NEW YORK - The reality that the nation is indeed in recession and that the downturn may well be prolonged sent Wall Street plunging Monday, hurtling the Dow Jones industrials down nearly 700 points and wiping out more than half of last week's big gains.

All the major indicators fell more than 7 percent, with the Standard & Poor's 500 index down nearly 9 percent.

The market spent the day absorbing a litany of bad news that convinced investors that the optimism that fed a 1,276-point gain in the Dow over five sessions was premature.

Stocks first slid on initial reports that the first weekend of the holiday shopping season saw only modest gains.

Meanwhile, a gauge of U.S. manufacturing activity fell to a 26-year low Monday and the Commerce Department said construction spending fell a dismal 1.2 percent in October.

Speeches from Federal Reserve Chairman Ben Bernanke and Treasury Secretary Henry Paulson also did little to assuage investors about the downturn.

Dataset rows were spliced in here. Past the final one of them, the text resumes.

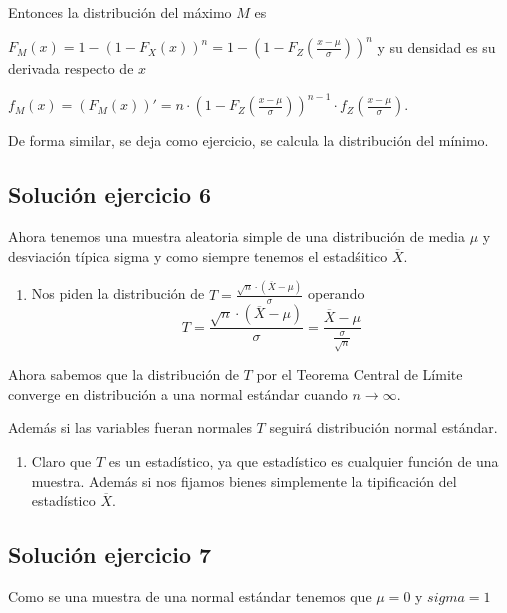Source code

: \documentclass[
]{article}
\providecommand{\tightlist}{%
  \setlength{\itemsep}{0pt}\setlength{\parskip}{0pt}}
\begin{document}
Entonces la distribución del máximo \(M\) es

\(F_M(x)=1-(1-F_{X}(x))^n=1-(1-F_{Z}(\frac{x-\mu}{\sigma}))^n\) y su
densidad es su derivada respecto de \(x\)

\(f_M(x)=\left(F_M(x)\right)'=n\cdot (1-F_{Z}(\frac{x-\mu}{\sigma}))^{n-1}\cdot f_{Z}(\frac{x-\mu}{\sigma}).\)

De forma similar, se deja como ejercicio, se calcula la distribución del
mínimo.

\hypertarget{soluciuxf3n-ejercicio-6}{%
\subsection{Solución ejercicio 6}\label{soluciuxf3n-ejercicio-6}}

Ahora tenemos una muestra aleatoria simple de una distribución de media
\(\mu\) y desviación típica sigma y como siempre tenemos el estadśitico
\(\overline{X}\).

\begin{enumerate}
\def\labelenumi{\alph{enumi}.}
\tightlist
\item
  Nos piden la distribución de
  \(T=\frac{\sqrt{n}\cdot (\overline{X}-\mu)}{\sigma}\) operando
  \[T=\frac{\sqrt{n}\cdot(\overline{X}-\mu)}{\sigma}=
  \frac{\overline{X}-\mu}{\frac{\sigma}{\sqrt{n}}}\]
\end{enumerate}

Ahora sabemos que la distribución de \(T\) por el Teorema Central de
Límite converge en distribución a una normal estándar cuando
\(n\to\infty\).

Además si las variables fueran normales \(T\) seguirá distribución
normal estándar.

\begin{enumerate}
\def\labelenumi{\alph{enumi}.}
\setcounter{enumi}{1}
\tightlist
\item
  Claro que \(T\) es un estadístico, ya que estadístico es cualquier
  función de una muestra. Además si nos fijamos bienes simplemente la
  tipificación del estadístico \(\overline{X}\).
\end{enumerate}

\hypertarget{soluciuxf3n-ejercicio-7}{%
\subsection{Solución ejercicio 7}\label{soluciuxf3n-ejercicio-7}}

Como se una muestra de una normal estándar tenemos que \(\mu=0\) y
\(sigma=1\)
\end{document}
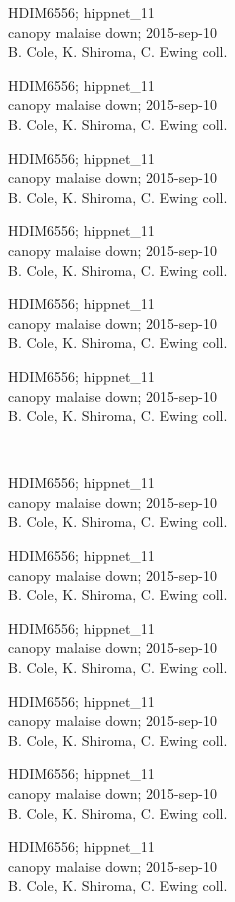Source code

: \documentclass[2pt]{extarticle}
\begin{document}
\noindent
\parbox{0.16\textwidth}{\tiny \raggedright \rule[-0.3\baselineskip]{0pt}{10pt}HDIM6556; hippnet\_11\\ canopy malaise down; 2015-sep-10\\ B. Cole, K. Shiroma, C. Ewing coll.}
\parbox{0.16\textwidth}{\tiny \raggedright \rule[-0.3\baselineskip]{0pt}{10pt}HDIM6556; hippnet\_11\\ canopy malaise down; 2015-sep-10\\ B. Cole, K. Shiroma, C. Ewing coll.}
\parbox{0.16\textwidth}{\tiny \raggedright \rule[-0.3\baselineskip]{0pt}{10pt}HDIM6556; hippnet\_11\\ canopy malaise down; 2015-sep-10\\ B. Cole, K. Shiroma, C. Ewing coll.}
\parbox{0.16\textwidth}{\tiny \raggedright \rule[-0.3\baselineskip]{0pt}{10pt}HDIM6556; hippnet\_11\\ canopy malaise down; 2015-sep-10\\ B. Cole, K. Shiroma, C. Ewing coll.}
\parbox{0.16\textwidth}{\tiny \raggedright \rule[-0.3\baselineskip]{0pt}{10pt}HDIM6556; hippnet\_11\\ canopy malaise down; 2015-sep-10\\ B. Cole, K. Shiroma, C. Ewing coll.}
\parbox{0.16\textwidth}{\tiny \raggedright \rule[-0.3\baselineskip]{0pt}{10pt}HDIM6556; hippnet\_11\\ canopy malaise down; 2015-sep-10\\ B. Cole, K. Shiroma, C. Ewing coll.} \\ 
\vspace{0.001in} 

\noindent
\parbox{0.16\textwidth}{\tiny \raggedright \rule[-0.3\baselineskip]{0pt}{10pt}HDIM6556; hippnet\_11\\ canopy malaise down; 2015-sep-10\\ B. Cole, K. Shiroma, C. Ewing coll.}
\parbox{0.16\textwidth}{\tiny \raggedright \rule[-0.3\baselineskip]{0pt}{10pt}HDIM6556; hippnet\_11\\ canopy malaise down; 2015-sep-10\\ B. Cole, K. Shiroma, C. Ewing coll.}
\parbox{0.16\textwidth}{\tiny \raggedright \rule[-0.3\baselineskip]{0pt}{10pt}HDIM6556; hippnet\_11\\ canopy malaise down; 2015-sep-10\\ B. Cole, K. Shiroma, C. Ewing coll.}
\parbox{0.16\textwidth}{\tiny \raggedright \rule[-0.3\baselineskip]{0pt}{10pt}HDIM6556; hippnet\_11\\ canopy malaise down; 2015-sep-10\\ B. Cole, K. Shiroma, C. Ewing coll.}
\parbox{0.16\textwidth}{\tiny \raggedright \rule[-0.3\baselineskip]{0pt}{10pt}HDIM6556; hippnet\_11\\ canopy malaise down; 2015-sep-10\\ B. Cole, K. Shiroma, C. Ewing coll.}
\parbox{0.16\textwidth}{\tiny \raggedright \rule[-0.3\baselineskip]{0pt}{10pt}HDIM6556; hippnet\_11\\ canopy malaise down; 2015-sep-10\\ B. Cole, K. Shiroma, C. Ewing coll.} \\ 
\vspace{0.001in} 
\end{document}
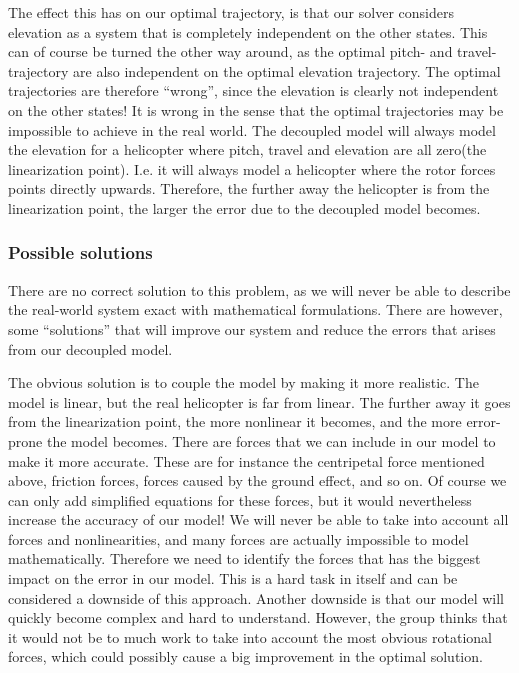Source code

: \documentclass[../main.tex]{subfiles}
\begin{document}
The effect this has on our optimal trajectory, is that our solver considers elevation as a system that is completely independent on the other states. This can of course be turned the other way around, as the optimal pitch- and travel-trajectory are also independent on the optimal elevation trajectory. The optimal trajectories are therefore ``wrong'', since the elevation is clearly not independent on the other states! It is wrong in the sense that the optimal trajectories may be impossible to achieve in the real world. The decoupled model will always model the elevation for a helicopter where pitch, travel and elevation are all zero(the linearization point). I.e. it will always model a helicopter where the rotor forces points directly upwards. Therefore, the further away the helicopter is from the linearization point, the larger the error due to the decoupled model becomes. 

\subsubsection{Possible solutions}
There are no correct solution to this problem, as we will never be able to describe the real-world system exact with mathematical formulations. There are however, some ``solutions'' that will improve our system and reduce the errors that arises from our decoupled model.

The obvious solution is to couple the model by making it more realistic. The model is linear, but the real helicopter is far from linear. The further away it goes from the linearization point, the more nonlinear it becomes, and the more error-prone the model becomes. There are forces that we can include in our model to make it more accurate. These are for instance the centripetal force mentioned above, friction forces, forces caused by the ground effect, and so on. Of course we can only add simplified equations for these forces, but it would nevertheless increase the accuracy of our model! We will never be able to take into account all forces and nonlinearities, and many forces are actually impossible to model mathematically. Therefore we need to identify the forces that has the biggest impact on the error in our model. This is a hard task in itself and can be considered a downside of this approach. Another downside is that our model will quickly become complex and hard to understand. However, the group thinks that it would not be to much work to take into account the most obvious rotational forces, which could possibly cause a big improvement in the optimal solution.
\end{document}
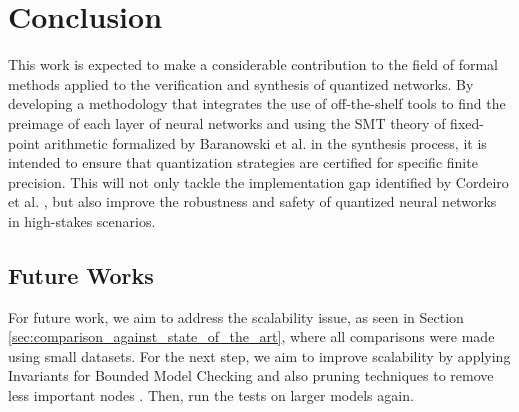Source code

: \chapter{Conclusion} \label{chap:conclusao}

This work is expected to make a considerable contribution to the field of formal methods applied to the verification and synthesis of quantized networks. By developing a methodology that integrates the use of off-the-shelf tools to find the preimage of each layer of neural networks and using the SMT theory of fixed-point arithmetic formalized by Baranowski et al. \cite{baranowski2020smt} in the synthesis process, it is intended to ensure that quantization strategies are certified for specific finite precision. This will not only tackle the implementation gap identified by Cordeiro et al. \cite{cordeiro2025neuralnetworkverificationprogramming}, but also improve the robustness and safety of quantized neural networks in high-stakes scenarios.


\section{Future Works}

For future work, we aim to address the scalability issue, as seen in Section \ref{sec:comparison_against_state_of_the_art}, where all comparisons were made using small datasets. For the next step, we aim to improve scalability by applying Invariants for Bounded Model Checking \cite{10.1145/3691620.3695512} and also pruning techniques to remove less important nodes \cite{dantasComprehensiveReviewModel2024}. Then, run the tests on larger models again.


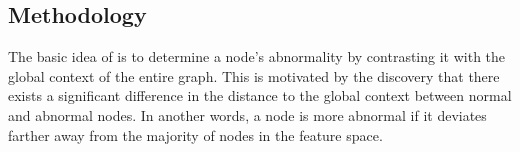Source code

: \subsection{Methodology}
\label{subsec:overview}





The basic idea of \smodel is to determine a node's abnormality by contrasting it with the global context of the entire graph. 
This is motivated by the discovery that there exists a significant difference in the distance to the global context between normal and abnormal nodes. In another words, a node is more abnormal if it deviates farther away from the majority of nodes in the feature space.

Then at midday, Wall Street got confirmation of what everyone has suspected for months, that the nation is indeed in a recession.

The National Bureau of Economic Research, considered the arbiter of when the economy is in recession or expanding, said the U.S. recession had begun a year ago, in December 2007.

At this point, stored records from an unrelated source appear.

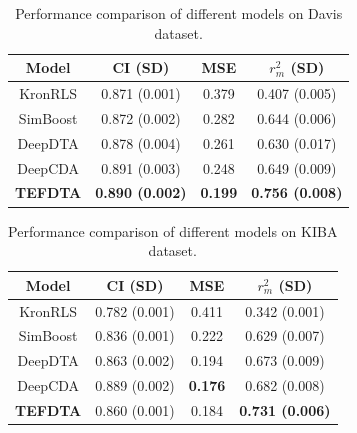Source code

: \documentclass{article}
\begin{document}
\begin{table}[ht]
	\centering
	\caption{Performance comparison of different models on Davis dataset.}
	\label{tab:comparison_davis}
	\begin{tabular}{cccc}
		\toprule
		\textbf{Model} & \textbf{CI (SD)} & \textbf{MSE} & \textbf{$r_m^2$ (SD)} \\
		\midrule
		KronRLS   & 0.871 (0.001) & 0.379 & 0.407 (0.005) \\
		SimBoost  & 0.872 (0.002) & 0.282 & 0.644 (0.006) \\
		DeepDTA   & 0.878 (0.004) & 0.261 & 0.630 (0.017) \\
		DeepCDA   & 0.891 (0.003) & 0.248 & 0.649 (0.009) \\
		\textbf{TEFDTA} & \textbf{0.890 (0.002)} & \textbf{0.199} & \textbf{0.756 (0.008)} \\
		\bottomrule
	\end{tabular}
\end{table}

\begin{table}[ht]
	\centering
	\caption{Performance comparison of different models on KIBA dataset.}
	\label{tab:comparison_kiba}
	\begin{tabular}{cccc}
		\toprule
		\textbf{Model} & \textbf{CI (SD)} & \textbf{MSE} & \textbf{$r_m^2$ (SD)} \\
		\midrule
		KronRLS   & 0.782 (0.001) & 0.411 & 0.342 (0.001) \\
		SimBoost  & 0.836 (0.001) & 0.222 & 0.629 (0.007) \\
		DeepDTA   & 0.863 (0.002) & 0.194 & 0.673 (0.009) \\
		DeepCDA   & 0.889 (0.002) & \textbf{0.176} & 0.682 (0.008) \\
		\textbf{TEFDTA} & 0.860 (0.001) & 0.184 & \textbf{0.731 (0.006)} \\
		\bottomrule
	\end{tabular}
\end{table}

\end{document}
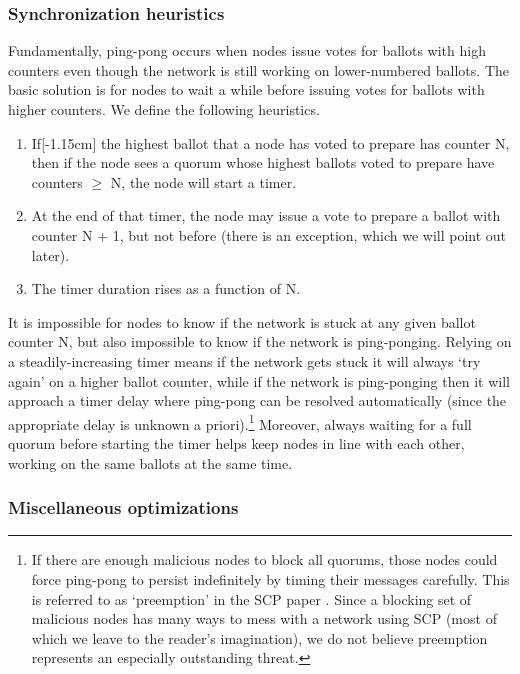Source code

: \subsubsection{Synchronization heuristics}

Fundamentally, ping-pong occurs when nodes issue votes for ballots with high counters even though the network is still working on lower-numbered ballots. The basic solution is for nodes to wait a while before issuing votes for ballots with higher counters. We define the following heuristics.

\begin{enumerate}
    \item If[-1.15cm] the highest ballot that a node has voted to prepare has counter N, then if the node sees a quorum whose highest ballots voted to prepare have counters $\geq$ N, the node will start a timer.

    \item At the end of that timer, the node may issue a vote to prepare a ballot with counter N + 1, but not before (there is an exception, which we will point out later).

    \item The timer duration rises as a function of N.
\end{enumerate}

It is impossible for nodes to know if the network is stuck at any given ballot counter N, but also impossible to know if the network is ping-ponging. Relying on a steadily-increasing timer means if the network gets stuck it will always `try again' on a higher ballot counter, while if the network is ping-ponging then it will approach a timer delay where ping-pong can be resolved automatically (since the appropriate delay is unknown a priori).\footnote{If there are enough malicious nodes to block all quorums, those nodes could force ping-pong to persist indefinitely by timing their messages carefully. This is referred to as `preemption' in the SCP paper \cite{stellar-consensus-protocol}. Since a blocking set of malicious nodes has many ways to mess with a network using SCP (most of which we leave to the reader's imagination), we do not believe preemption represents an especially outstanding threat.} Moreover, always waiting for a full quorum before starting the timer helps keep nodes in line with each other, working on the same ballots at the same time.

\subsubsection{Miscellaneous optimizations}


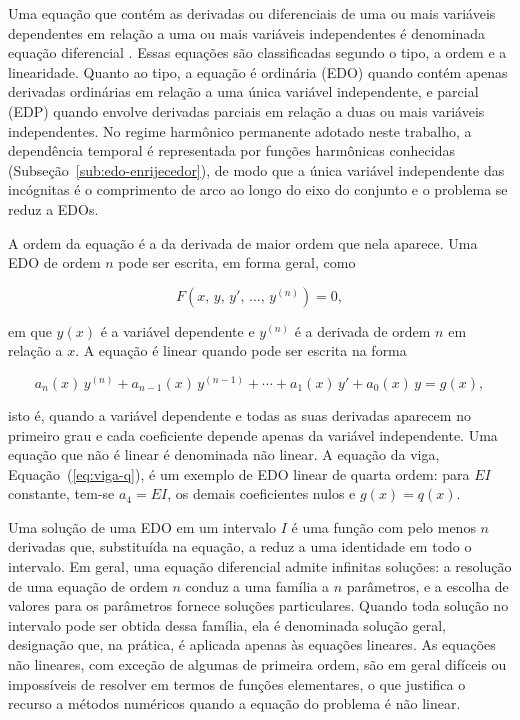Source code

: \documentclass[arial,centeredequations,english,brazilian,oneside,section=TITLE]{ifes8}
\begin{document}
Uma equação que contém as derivadas ou diferenciais de uma ou mais variáveis
dependentes em relação a uma ou mais variáveis independentes é denominada equação
diferencial \cite{Zill2001v2}. Essas equações são classificadas segundo o tipo, a
ordem e a linearidade. Quanto ao tipo, a equação é ordinária (EDO) quando contém apenas
derivadas ordinárias em relação a uma única variável independente, e parcial (EDP)
quando envolve derivadas parciais em relação a duas ou mais variáveis independentes.
No regime harmônico permanente adotado neste trabalho, a
dependência temporal é representada por funções harmônicas conhecidas
(Subseção~\ref{sub:edo-enrijecedor}), de modo que a única variável independente das
incógnitas é o comprimento de arco ao longo do eixo do conjunto e o problema se reduz a
EDOs.
 
A ordem da equação é a da derivada de maior ordem que nela aparece.
Uma EDO de ordem $n$ pode ser escrita, em forma geral, como

\begin{equation}
  \label{eq:edo-geral}
  F\!\left(x,\, y,\, y',\, \ldots,\, y^{(n)}\right) = 0,
\end{equation}

em que $y(x)$ é a variável dependente e $y^{(n)}$ é a derivada de ordem $n$ em relação a
$x$. A equação é linear quando pode ser escrita na forma

\begin{equation}
  \label{eq:edo-linear-n}
  a_n(x)\,y^{(n)} + a_{n-1}(x)\,y^{(n-1)} + \cdots + a_1(x)\,y' + a_0(x)\,y = g(x),
\end{equation}

isto é, quando a variável dependente e todas as suas derivadas aparecem no primeiro grau
e cada coeficiente depende apenas da variável independente. Uma equação que não é linear
é denominada não linear. A equação da viga,
Equação~(\ref{eq:viga-q}), é um exemplo de EDO linear de quarta ordem: para $EI$
constante, tem-se $a_4 = EI$, os demais coeficientes nulos e $g(x) = q(x)$.
 
Uma solução de uma EDO em um intervalo $I$ é uma função com pelo menos $n$ derivadas
que, substituída na equação, a reduz a uma identidade em todo o intervalo.
Em geral, uma equação diferencial admite infinitas soluções:
a resolução de uma equação de ordem $n$ conduz a uma família a $n$ parâmetros, e a
escolha de valores para os parâmetros fornece soluções particulares.
Quando toda solução no intervalo pode ser obtida dessa
família, ela é denominada solução geral, designação que, na prática, é aplicada apenas
às equações lineares. As equações não lineares, com exceção de
algumas de primeira ordem, são em geral difíceis ou impossíveis de resolver em termos
de funções elementares, o que justifica o recurso a métodos
numéricos quando a equação do problema é não linear.
 
\end{document}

That assessment made the retail sales figures all the more unnerving.

Although Monday's plunge was notable because it cut short a five-day rally, the first such winning streak for the Dow and the Standard & Poor's 500 index since July 2007, it also fit what has become a pattern on Wall Street.

The market has made a number of big, optimistic moves higher, including triple-digit gains in the Dow, only to quickly give them back as another batch of bad news arrives.

According to preliminary calculations, the Dow Jones industrial average fell 679.95, or 7.70 percent, to 8,149.09. The Standard & Poor's 500 index dropped 80.03, or 8.93 percent, to 816.21, while the Nasdaq composite index fell 137.50, or 8.95 percent, to 1,398.07.